With the phasing out of natural gas, hydrogen appears to be a cost-effective solution for continuing to use the gas grid, and at the same time to realize clean electricity and heat in the industry. The combustion of hydrogen leads to solely water and energy as products and avoids any CO2 emissions. Besides that, turbines can easily be used in environments where there is a large supply of excess renewable electricity that can feed electrolyzers to produce hydrogen. In this way, stored hydrogen can be used in case of direct electricity or heat demand to relieve (for example) the regular grid.
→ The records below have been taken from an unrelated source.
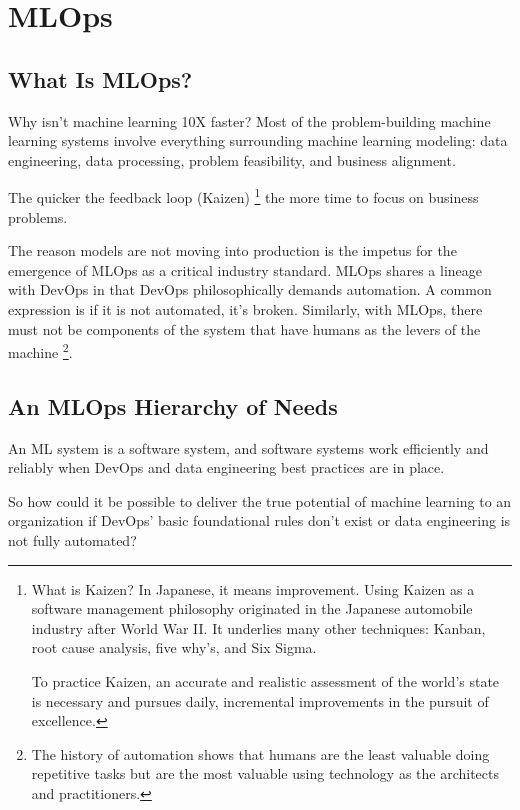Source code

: \section{MLOps}



\subsection{What Is MLOps?}
Why isn't machine learning 10X faster?
Most of the problem-building machine learning systems involve
everything surrounding machine learning modeling: data engineering,
data processing, problem feasibility, and business alignment.

The quicker the feedback loop (Kaizen)
\footnote{
    What is Kaizen? In Japanese, it means improvement.
    Using Kaizen as a software management philosophy originated in
    the Japanese automobile industry after World War II. It
    underlies many other techniques: Kanban, root cause analysis,
    five why's, and Six Sigma.
    
    To practice Kaizen, an accurate and realistic assessment of
    the world's state is necessary and pursues daily, incremental
    improvements in the pursuit of excellence.
}
the more time to focus on business problems.

The reason models are not moving into production is the impetus
for the emergence of MLOps as a critical industry standard.
MLOps shares a lineage with DevOps in that DevOps philosophically
demands automation. A common expression is if it is not automated,
it's broken. Similarly, with MLOps, there must not be components of
the system that have humans as the levers of the machine
\footnote{
    The history of automation shows that humans are the least
    valuable doing repetitive tasks but are the most valuable
    using technology as the architects and practitioners.
}.



\subsection{An MLOps Hierarchy of Needs}
An ML system is a software system, and software systems work
efficiently and reliably when DevOps and data engineering best
practices are in place.

So how could it be possible to deliver the true potential of
machine learning to an organization if DevOps' basic foundational
rules don't exist or data engineering is not fully automated?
Consequently, OPRA notices a large increase in the requests regarding the application of hydrogen in gas turbines.
Doelstelling
OPRA Engineering Solutions B.V. (hereafter: OPRA) and TU Delft will be working together on the development of the next-generation hydrogen combustion technology. This technology will meet the future requirements of a cost-effective, ultra-low emission combustion system for the OPRA gas turbine that can operate on 100% natural gas and 100% hydrogen, and any mix thereof. The challenge is to do this without compromising efficiency, startup times, and emissions of NOx. This will be achieved by developing combustor designs with an increasing proportion of hydrogen blended with Natural Gas. Moving towards hydrogen gas turbines allows for cleaner combustion processes without any byproducts other than water. The H2 Flex project contributes directly to technology development that is required for the successful implementation of hydrogen chains and that will lead to improved performance in the short term. Besides that, the technology widens the applications for hydrogen as fuel.
Korte omschrijving
OPRA has set a target of being able to offer Gas Turbines capable of burning 100% hydrogen across the operational range and is further developing its Dry Low (NOx) Emissions (DLE) combustors to service the expected demand as a result of the unfolding hydrogen economy. The challenge is to do this without compromising efficiency (e.g. flashback combustion control and injection strategy), startup times, and emissions of NOX. This is being achieved by developing combustor designs with an increasing proportion of hydrogen blended with Natural Gas. H2 Flex contributes directly to technology development that is required for the successful implementation of hydrogen chains and that will lead to improved performance in the short term. Improved performance is defined as significantly lower investment and/or operational costs, higher efficiency, less maintenance, wider applications, greater measurement accuracy, less use of scarce materials, and reduced spatial impact compared to the state of the art.
Resultaat
The overall result of H2 Flex is a developed and tested hydrogen turbine burner prototype, capable of burning a 70 vol.-% hydrogen mixture. This development specifically addresses the goal 'Burner technology for hydrogen' of the tender which includes topics such as modifications to turbine burners (taking into account possible effects on product quality) and burners for high-temperature heat avoiding emissions of other harmful components (such as NOx). During H2 Flex, the aim will be to achieve a 70 vol.-% hydrogen mix for the burners since CO2 reduction improvement develops non-linear after 50 vol.-%. The estimates are realistic, as OPRA has already been able to carry out tests with a 30 vol.-% hydrogen mix. It is expected that the biggest technical challenge will be to rise above 50 vol.-% hydrogen.